On November 12th, 2021, the acclaimed Hawai’i-born ‘ukulele player Jake Shimabukuro will release ‘Jake &Friends,’ his most creatively ambitious project to-date, featuring collaborations with a who’s who of music royalty, from Willie Nelson and Bette Midler to Jimmy Buffett and Kenny Loggins. In terms of size and scope and considering the sheer number of legendary stars who graciously loaned their inimitable talents to the project, ‘Jake & Friends’ can only be compared to other benchmark duets albums by the likes of Frank Sinatra and Tony Bennett, a shining testament to just how far the singularly gifted Jake has come. Listen to the album’s first two singles, “Two High,” featuring Moon Taxi, and “Stardust,” featuring Willie Nelson.
Over the past two decades, Jake has proved that there isn’t a style of music that he can’t play. While versatility for any musician is impressive, what’s remarkable about Jake’s transcendent skills is how he explores his seemingly limitless vocabulary–whether it’s jazz, rock, blues, bluegrass, folk or even classical–on perhaps the unlikeliest of instruments: the ‘ukulele. Responding to the urgent calls of his fervent imagination, Jake has taken the ‘ukulele to points previously thought impossible, and in the process he’s reinvented the applications for this tiny, heretofore underappreciated four-string instrument, causing many to call him “the Jimi Hendrix of the ‘ukulele.”
Jake’s incredible journey has taken him from local phenom to YouTube sensation, from playing tiny clubs to headlining the world’s most prestigious concert venues like the Hollywood Bowl, Lincoln Center and the Sydney Opera House. He’s performed on the biggest TV shows and has released a string of award-winning, chart-topping albums. Just recently, he was nominated by President Joe Biden to serve as a Member for the National Council on the Arts. It’s fair to say that Jake has picked up more than a few admirers–millions of them, actually–but it wasn’t until he began his latest album that he discovered how many of his fans were, in fact, his very own musical heroes.

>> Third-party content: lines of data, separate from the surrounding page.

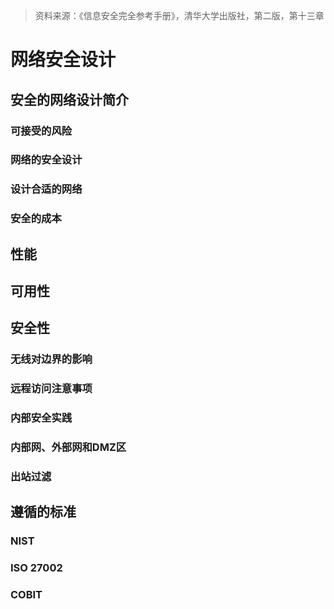 > 资料来源：《信息安全完全参考手册》，清华大学出版社，第二版，第十三章

# 网络安全设计

## 安全的网络设计简介

### 可接受的风险

### 网络的安全设计

### 设计合适的网络

### 安全的成本

## 性能

## 可用性

## 安全性

### 无线对边界的影响

### 远程访问注意事项

### 内部安全实践

### 内部网、外部网和DMZ区

### 出站过滤

## 遵循的标准

### NIST

### ISO 27002

### COBIT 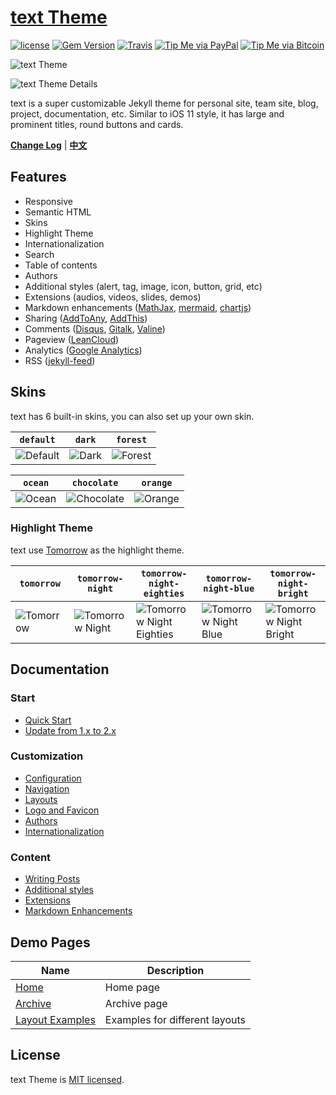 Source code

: # [text Theme](https://github.com/rekeryang/jekyll-text-theme)

[![license](https://img.shields.io/github/license/rekeryang/jekyll-text-theme.svg)](https://github.com/rekeryang/jekyll-text-theme/blob/master/LICENSE)
[![Gem Version](https://img.shields.io/gem/v/jekyll-text-theme.svg)](https://github.com/rekeryang/jekyll-text-theme/releases)
[![Travis](https://img.shields.io/travis/rekeryang/jekyll-text-theme.svg)](https://travis-ci.org/rekeryang/jekyll-text-theme)
[![Tip Me via PayPal](https://img.shields.io/badge/PayPal-tip%20me-1462ab.svg?logo=paypal)](https://www.paypal.me/kitian616)
[![Tip Me via Bitcoin](https://img.shields.io/badge/Bitcoin-tip%20me-f7931a.svg?logo=bitcoin)](https://raw.githubusercontent.com/rekeryang/jekyll-text-theme/master/docs/assets/images/3Fkufxcw2xd8HnaRJBNK4ccdtkUDyyNu4V.jpg)

![text Theme](https://raw.githubusercontent.com/rekeryang/jekyll-text-theme/master/screenshots/text-home.jpg)

![text Theme Details](https://raw.githubusercontent.com/rekeryang/jekyll-text-theme/master/screenshots/text-layouts.png)

text is a super customizable Jekyll theme for personal site, team site, blog, project, documentation, etc. Similar to iOS 11 style, it has large and prominent titles, round buttons and cards.

**[Change Log](https://github.com/rekeryang/jekyll-text-theme/blob/master/CHANGELOG.md)** | **[中文](https://github.com/rekeryang/jekyll-text-theme/blob/master/README.md)**

## Features

- Responsive
- Semantic HTML
- Skins
- Highlight Theme
- Internationalization
- Search
- Table of contents
- Authors
- Additional styles (alert, tag, image, icon, button, grid, etc)
- Extensions (audios, videos, slides, demos)
- Markdown enhancements ([MathJax](https://www.mathjax.org/), [mermaid](https://mermaidjs.github.io/), [chartjs](http://www.chartjs.org/))
- Sharing ([AddToAny](https://www.addtoany.com/), [AddThis](https://www.addthis.com/))
- Comments ([Disqus](https://disqus.com/), [Gitalk](https://gitalk.github.io/), [Valine](https://valine.js.org/en/))
- Pageview ([LeanCloud](https://leancloud.cn/))
- Analytics ([Google Analytics](https://analytics.google.com/analytics/web/))
- RSS ([jekyll-feed](https://github.com/jekyll/jekyll-feed))

## Skins

text has 6 built-in skins, you can also set up your own skin.

| `default` | `dark` | `forest` |
| --- |  --- | --- |
| ![Default](https://raw.githubusercontent.com/rekeryang/jekyll-text-theme/master/screenshots/skins_default.jpg) | ![Dark](https://raw.githubusercontent.com/rekeryang/jekyll-text-theme/master/screenshots/skins_dark.jpg) | ![Forest](https://raw.githubusercontent.com/rekeryang/jekyll-text-theme/master/screenshots/skins_forest.jpg) |

| `ocean` | `chocolate` | `orange` |
| --- |  --- | --- |
| ![Ocean](https://raw.githubusercontent.com/rekeryang/jekyll-text-theme/master/screenshots/skins_ocean.jpg) | ![Chocolate](https://raw.githubusercontent.com/rekeryang/jekyll-text-theme/master/screenshots/skins_chocolate.jpg) | ![Orange](https://raw.githubusercontent.com/rekeryang/jekyll-text-theme/master/screenshots/skins_orange.jpg) |

### Highlight Theme

text use [Tomorrow](https://github.com/chriskempson/tomorrow-theme) as the highlight theme.

| `tomorrow` | `tomorrow-night` | `tomorrow-night-eighties` | `tomorrow-night-blue` | `tomorrow-night-bright` |
| --- |  --- | --- | --- |  --- |
| ![Tomorrow](https://raw.githubusercontent.com/rekeryang/jekyll-text-theme/master/screenshots/highlight_tomorrow.png) | ![Tomorrow Night](https://raw.githubusercontent.com/rekeryang/jekyll-text-theme/master/screenshots/highlight_tomorrow-night.png) | ![Tomorrow Night Eighties](https://raw.githubusercontent.com/rekeryang/jekyll-text-theme/master/screenshots/highlight_tomorrow-night-eighties.png) | ![Tomorrow Night Blue](https://raw.githubusercontent.com/rekeryang/jekyll-text-theme/master/screenshots/highlight_tomorrow-night-blue.png) | ![Tomorrow Night Bright](https://raw.githubusercontent.com/rekeryang/jekyll-text-theme/master/screenshots/highlight_tomorrow-night-bright.png) |

## Documentation

### Start

- [Quick Start](https://rekeryang.com/jekyll-text-theme/docs/en/quick-start)
- [Update from 1.x to 2.x](https://rekeryang.com/jekyll-text-theme/docs/en/update-from-1-to-2)

### Customization

- [Configuration](https://rekeryang.com/jekyll-text-theme/docs/en/configuration)
- [Navigation](https://rekeryang.com/jekyll-text-theme/docs/en/navigation)
- [Layouts](https://rekeryang.com/jekyll-text-theme/docs/en/layouts)
- [Logo and Favicon](https://rekeryang.com/jekyll-text-theme/docs/en/logo-and-favicon)
- [Authors](https://rekeryang.com/jekyll-text-theme/docs/en/authors)
- [Internationalization](https://rekeryang.com/jekyll-text-theme/docs/en/i18n)

### Content

- [Writing Posts](https://rekeryang.com/jekyll-text-theme/docs/en/writing-posts)
- [Additional styles](https://rekeryang.com/jekyll-text-theme/docs/en/additional-styles)
- [Extensions](https://rekeryang.com/jekyll-text-theme/docs/en/extensions)
- [Markdown Enhancements](https://rekeryang.com/jekyll-text-theme/docs/en/markdown-enhancements)

## Demo Pages

| Name | Description |
| --- | --- |
| [Home](https://rekeryang.com/jekyll-text-theme/test/) | Home page |
| [Archive](https://rekeryang.com/jekyll-text-theme/archive.html) | Archive page |
| [Layout Examples](https://rekeryang.com/jekyll-text-theme/samples.html) | Examples for different layouts |

## License

text Theme is [MIT licensed](https://github.com/rekeryang/jekyll-text-theme/blob/master/LICENSE). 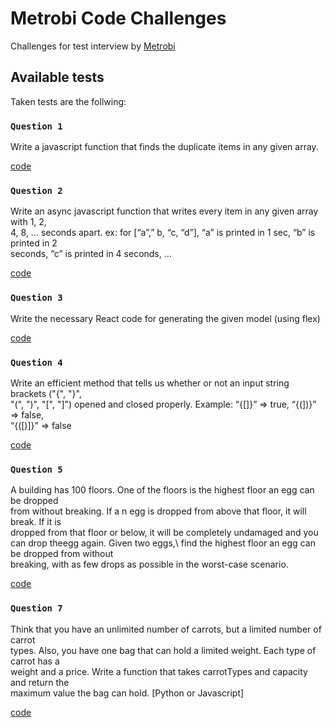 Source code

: # Metrobi Code Challenges

Challenges for test interview by [Metrobi](https://metrobi.com/)

## Available tests

Taken tests are the follwing:

### `Question 1`

Write a javascript function that finds the duplicate items in any given array.

[code](question1/duplicateItem.js)

### `Question 2`

Write an async javascript function that writes every item in any given array with 1, 2,\
4, 8, … seconds apart. ex: for [“a”,” b, “c, “d”], “a” is printed in 1 sec, “b” is printed in 2\
seconds, “c” is printed in 4 seconds, ...

[code](question2/arrayItemAsync.js)

### `Question 3`

Write the necessary React code for generating the given model (using flex)

[code](question3/src)

### `Question 4`

Write an efficient method that tells us whether or not an input string brackets ("{", "}",\
"(", ")", "[", "]") opened and closed properly. Example: “{[]}” => true, “{(])}” => false,\
“{([)]}” => false

[code](question4/openCloseBrackets.js)

### `Question 5`

A building has 100 floors. One of the floors is the highest floor an egg can be dropped\
from without breaking. If a n egg is dropped from above that floor, it will break. If it is\
dropped from that floor or below, it will be completely undamaged and you can drop theegg again. Given two eggs,\ find the highest floor an egg can be dropped from without\
breaking, with as few drops as possible in the worst-case scenario.

[code](question5/higestFloor.js)

### `Question 7`

Think that you have an unlimited number of carrots, but a limited number of carrot\
types. Also, you have one bag that can hold a limited weight. Each type of carrot has a\
weight and a price. Write a function that takes carrotTypes and capacity and return the\
maximum value the bag can hold. [Python or Javascript]

[code](question7/Carrot.js)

“Looking back on it all now, it feels like a dream,” Jake says with mixture of pride and relief. “I grew up fantasizing that one day I might be able to meet my musical heroes, and here I am on my own record playing with them. That’s remarkable beyond words. I’m so fortunate to have had this experience, and I can’t wait for people to hear it. I think they’re going to be able to tell that I’m having the time of my life.”